María (no es su verdadero nombre) vive en las inmediaciones del Castillo La Finaco junto a su pareja que, luego de haberla violentado, había recibido una restricción de acercamiento a menos de 200 mts. de ella, el 6 de febrero pasado. No obstante y vaya a saber con qué métodos engañosos el hombre logró que volvieran a convivir en otro domicilio. Con esto María perdía la lograda restricción, cosa que sabría este sábado luego de que se repitiera la historia. Que siempre se repite.

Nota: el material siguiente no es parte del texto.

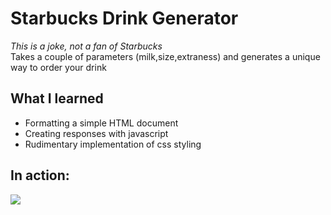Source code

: # Starbucks Drink Generator

*This is a joke, not a fan of Starbucks*\
Takes a couple of parameters (milk,size,extraness) and generates a unique way to order your drink

## What I learned

- Formatting a simple HTML document
- Creating responses with javascript
- Rudimentary implementation of css styling

## In action:

![](demo.gif)

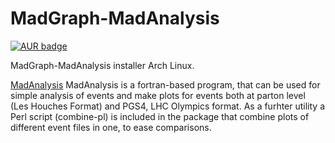 MadGraph-MadAnalysis
====================

[![AUR badge][AUR badge]][AUR]

MadGraph-MadAnalysis installer Arch Linux.

[MadAnalysis][homepage] MadAnalysis is a fortran-based program, that can be used
for simple analysis of events and make plots for events both at parton level
(Les Houches Format) and PGS4, LHC Olympics format.  As a furhter utility a Perl
script (combine-pl) is included in the package that combine plots of different
event files in one, to ease comparisons. 

[homepage]: https://cp3.irmp.ucl.ac.be/projects/madgraph/wiki/MadAnalysis
[doi]: https://doi.org/10.1007/JHEP07(2014)079
[AUR]: https://aur.archlinux.org/packages/madgraph-madanalysis/
[AUR badge]: https://img.shields.io/aur/version/madgraph-madanalysis.svg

Cuando no habían pasado 24 hs. de la MARCHA POR JUSTICIA POR EL ASESINATO DE MARÍA, María y su compañero discuten en el domicilio citado. El hombre la golpea, le aprieta el cuello para asfixiarla y con una garrafa amenaza incendiar la casa. Esto estaba sucediendo cuando llegó la Policía alertada por vecinos. El violento fue llevado a la Comisaría donde se constató que, además de agresivo y excitado, se encontraba borrracho (2gr./l. gramos de alcohol en sangre).
La Fiscalía en turno de Cañuelas, sorpresivamente, liberó al potencial asesino al imputarle «Amenazas». Y aquí cabe preguntarse: sin tomar declaración al imputado, sin llamar testigos, sin pruebas, cómo sabe el fiscal que sólo fueron amenazas? Si el tipo le apretó e cuello y ello pudiera probarse, no cabría imputarlo de «homicidio agravado por cuestiones de género en grado de tentativa» para evitar que María sea la próxima Isabel Speratti» . Si la carátula hubiera sido así, el atacante no habría salido tan rápidamente y sin juicio futuro de la comisaría. Otra: No son estos actos apresurados y garantistas los que permiten que cada día haya una mujer muerta en la calle?
Preguntas cuyas respuestas están en boca del Estado Ausente.